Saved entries
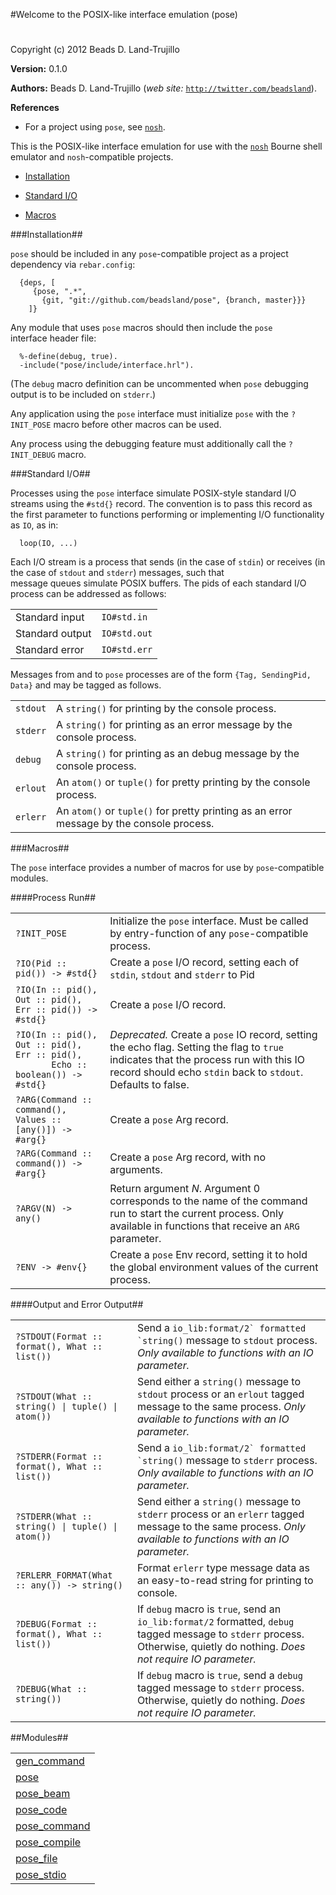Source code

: 

#Welcome to the POSIX-like interface emulation (pose)#


Copyright (c) 2012 Beads D. Land-Trujillo

__Version:__ 0.1.0

__Authors:__ Beads D. Land-Trujillo (_web site:_ [`http://twitter.com/beadsland`](http://twitter.com/beadsland)).

__References__
* For a project using `pose`, see
[`nosh`](http://github.com/beadsland/nosh).


This is the POSIX-like interface emulation for use with the
  [`nosh`](http://github.com/beadsland/nosh) Bourne shell
  emulator and `nosh`-compatible projects.
 
  

  * [Installation](http://github.com/beadsland/pose/blob/master/doc/README.md#Installation)

  * [Standard I/O](http://github.com/beadsland/pose/blob/master/README.md#Standard_I/O)

  * [Macros](http://github.com/beadsland/pose/blob/master/doc/README.md#Macros)

  
 
  

###<a name="Installation">Installation</a>##

 
  

`pose` should be included in any `pose`-compatible project as a project
  dependency via `rebar.config`:
 
  	
	  {deps, [
	     {pose, ".*",
	       {git, "git://github.com/beadsland/pose", {branch, master}}}
	    ]}
	  
 
  

Any module that uses `pose` macros should then include the `pose`  
interface header file:
 
  	
	  %-define(debug, true).
	  -include("pose/include/interface.hrl").
	  
 
  

(The `debug` macro definition can be uncommented when `pose` debugging
  output is to be included on `stderr`.)
 
  

Any application using the `pose` interface must initialize `pose`
  with the `?INIT_POSE` macro before other macros can be used.
 
  

Any process using the debugging feature must additionally call the
  `?INIT_DEBUG` macro.
 
  

###<a name="Standard_I/O">Standard I/O</a>##

 
  

Processes using the `pose` interface simulate POSIX-style
  standard I/O streams using the `#std{}` record.  The convention is to
  pass this record as the first parameter to functions performing or
  implementing I/O functionality as `IO`, as in:
 
  	
	  loop(IO, ...)
	  
 
  

Each I/O stream is a process that sends (in the case of `stdin`) or
  receives (in the case of `stdout` and `stderr`) messages, such that  
message queues simulate POSIX buffers.  The pids of each standard I/O  
process can be addressed as follows:
 
  

<table>
  <tr><td> Standard input </td> <td> <code>IO#std.in</code> </td></tr>
  <tr><td> Standard output </td> <td> <code>IO#std.out</code> </td></tr>
  <tr><td> Standard error </td> <td> <code>IO#std.err</code> </td></tr>
  </table>


 
  

Messages from and to `pose` processes are of the form
  `{Tag, SendingPid, Data}` and may be tagged as follows.
 
  

<table>
  <tr><td> <code>stdout</code> </td>
  <td> A <code>string()</code> for printing by the console process.
       </td></tr>
  <tr><td> <code>stderr</code> </td>
  <td> A <code>string()</code> for printing as an error message by the console
       process. </td></tr>
  <tr><td> <code>debug</code> </td>
  <td> A <code>string()</code> for printing as an debug message by the console process.
       </td></tr>
  <tr><td> <code>erlout</code> </td>
  <td> An <code>atom()</code> or <code>tuple()</code> for pretty printing by the console process.
       </td></tr>
  <tr><td> <code>erlerr</code> </td>
  <td> An <code>atom()</code> or <code>tuple()</code> for pretty printing as an error message
       by the console process. </td></tr>
  </table>


 
  

###<a name="Macros">Macros</a>##

 
  

The `pose` interface provides a number of macros for use by
  `pose`-compatible modules.
 
  

####<a name="Process_Run">Process Run</a>##

 
  

<table>
  <tr><td> <code>?INIT_POSE</code> </td>
  <td> Initialize the <code>pose</code> interface.  Must be called by entry-function
       of any <code>pose</code>-compatible process. </td></tr>
  <tr><td> <code>?IO(Pid :: pid()) -> #std{}</code> </td>
  <td> Create a <code>pose</code> I/O record, setting each of <code>stdin</code>, <code>stdout</code> and
       <code>stderr</code> to Pid </td></tr>
  <tr><td> <code>?IO(In :: pid(), Out :: pid(), Err :: pid()) -> #std{}</code> </td>
  <td> Create a <code>pose</code> I/O record. </td></tr>
  <tr><td width="30%"> <code>?IO(In :: pid(), Out :: pid(), Err :: pid(),
       Echo :: boolean()) -> #std{}</code> </td>
  <td> <i>Deprecated.</i>  Create a <code>pose</code> IO record, setting the echo
       flag.  Setting the flag to <code>true</code> indicates that the process run
       with this IO record should echo <code>stdin</code> back to <code>stdout</code>.  Defaults
       to false. </td></tr>
  <tr><td> <code>?ARG(Command :: command(), Values :: [any()]) -> #arg{}</code></td>
  <td> Create a <code>pose</code> Arg record. </td></tr>
  <tr><td> <code>?ARG(Command :: command()) -> #arg{}</code></td>
  <td> Create a <code>pose</code> Arg record, with no arguments. </td></tr>
  <tr><td> <code>?ARGV(N) -> any()</code> </td>
  <td> Return argument <i>N</i>.  Argument 0 corresponds to the name of
       the command run to start the current process.  Only available
       in functions that receive an <code>ARG</code> parameter. </td></tr>
  <tr><td> <code>?ENV -> #env{}</code> </td>
  <td> Create a <code>pose</code> Env record, setting it to hold the global
       environment values of the current process. </td></tr>
  </table>


 
  

####<a name="Output_and_Error_Output">Output and Error Output</a>##

 
  

<table>
  <tr><td> <code>?STDOUT(Format :: format(), What :: list())</code> </td>
  <td> Send a <code>io_lib:format/2` formatted `string()</code> message to <code>stdout</code>
       process.
       <i>Only available to functions with an IO parameter.</i></td></tr>
  <tr><td> <code>?STDOUT(What :: string() | tuple() | atom())</code> </td>
  <td> Send either a <code>string()</code> message to <code>stdout</code> process or an <code>erlout</code>
       tagged message to the same process.
       <i>Only available to functions with an IO parameter.</i></td></tr>
  <tr><td> <code>?STDERR(Format :: format(), What :: list())</code> </td>
  <td> Send a <code>io_lib:format/2` formatted `string()</code> message to <code>stderr</code>
       process.
       <i>Only available to functions with an IO parameter.</i></td></tr>
  <tr><td> <code>?STDERR(What :: string() | tuple() | atom())</code> </td>
  <td> Send either a <code>string()</code> message to <code>stderr</code> process or an <code>erlerr</code>
       tagged message to the same process.
       <i>Only available to functions with an IO parameter.</i></td></tr>
  <tr><td> <code>?ERLERR_FORMAT(What :: any()) -> string()</code> </td>
  <td> Format <code>erlerr</code> type message data as an easy-to-read string for
       printing to console. </td></tr>
  <tr><td> <code>?DEBUG(Format :: format(), What :: list())</code> </td>
  <td> If <code>debug</code> macro is <code>true</code>, send an <code>io_lib:format/2</code> formatted,
       <code>debug</code> tagged message to <code>stderr</code> process.  Otherwise, quietly
       do nothing. <i>Does not require IO parameter.</i></td></tr>
  <tr><td> <code>?DEBUG(What :: string())</code> </td>
  <td> If <code>debug</code> macro is <code>true</code>, send a <code>debug</code> tagged message to
       <code>stderr</code> process.  Otherwise, quietly do nothing.
       <i>Does not require IO parameter.</i></td></tr>
  </table>


 

##Modules##


<table width="100%" border="0" summary="list of modules">
<tr><td><a href="http://github.com/beadsland/pose/blob/master/doc/gen_command.md" class="module">gen_command</a></td></tr>
<tr><td><a href="http://github.com/beadsland/pose/blob/master/doc/pose.md" class="module">pose</a></td></tr>
<tr><td><a href="http://github.com/beadsland/pose/blob/master/doc/pose_beam.md" class="module">pose_beam</a></td></tr>
<tr><td><a href="http://github.com/beadsland/pose/blob/master/doc/pose_code.md" class="module">pose_code</a></td></tr>
<tr><td><a href="http://github.com/beadsland/pose/blob/master/doc/pose_command.md" class="module">pose_command</a></td></tr>
<tr><td><a href="http://github.com/beadsland/pose/blob/master/doc/pose_compile.md" class="module">pose_compile</a></td></tr>
<tr><td><a href="http://github.com/beadsland/pose/blob/master/doc/pose_file.md" class="module">pose_file</a></td></tr>
<tr><td><a href="http://github.com/beadsland/pose/blob/master/doc/pose_stdio.md" class="module">pose_stdio</a></td></tr></table>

Exercise: Out of the data above, return each line where the word "require" can be found.

Task output:
       do nothing. <i>Does not require IO parameter.</i></td></tr>
       <i>Does not require IO parameter.</i></td></tr>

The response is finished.